Voilà rapidement tracé quelques idées stimulantes qui peuplent ce livre. La déconstruction d’idées reçues est une approche intéressante. L’ouvrage est d’une lecture aisée. L’analyse d’une vingtaine d’idées reçues est accompagnée d’un glossaire et d’une bibliographie commentée qui englobe des références littéraires, poétiques et architecturales. Une filmographie accompagne le tout. Il faut dire que tout au long de l’ouvrage les références cinématographiques sont nombreuses et variées : Play Time, Land of the dead, Métropolis, Soleil vert, Edward aux mains d’argent pour n’en citer que quelques unes.

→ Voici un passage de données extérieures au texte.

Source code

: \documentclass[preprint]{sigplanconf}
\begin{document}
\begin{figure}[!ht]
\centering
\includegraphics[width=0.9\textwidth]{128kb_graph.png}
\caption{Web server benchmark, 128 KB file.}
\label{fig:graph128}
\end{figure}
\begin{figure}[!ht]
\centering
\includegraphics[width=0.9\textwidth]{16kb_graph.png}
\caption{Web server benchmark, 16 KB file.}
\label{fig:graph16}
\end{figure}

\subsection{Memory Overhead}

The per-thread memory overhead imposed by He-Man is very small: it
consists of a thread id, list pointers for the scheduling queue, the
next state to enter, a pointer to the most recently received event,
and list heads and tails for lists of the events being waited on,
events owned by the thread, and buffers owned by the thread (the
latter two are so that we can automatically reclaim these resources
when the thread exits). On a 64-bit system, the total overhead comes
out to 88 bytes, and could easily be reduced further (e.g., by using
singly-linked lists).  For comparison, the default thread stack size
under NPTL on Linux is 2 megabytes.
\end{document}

Les auteurs renvoient, à cette occasion, à l’ouvrage La ville au cinéma de Julie Barillet, Françoise Heitz, Patrick Louguet et Patrick Vienne. Arras, Presses de l’Université d’Artois, 2005.
La lecture de cet ouvrage est stimulante et trouvera toute sa place dans la préparation d’un cours sur le fait urbain en sixième (Les paysages urbains) ou en seconde (Dynamiques urbaines et environnement urbain). On peut même envisager de commencer le cours par une évaluation diagnostique proposant aux élèves les idées reçues examinées dans le livre. En partant des clichés des élèves, on pourra être mieux à même de construire le cours.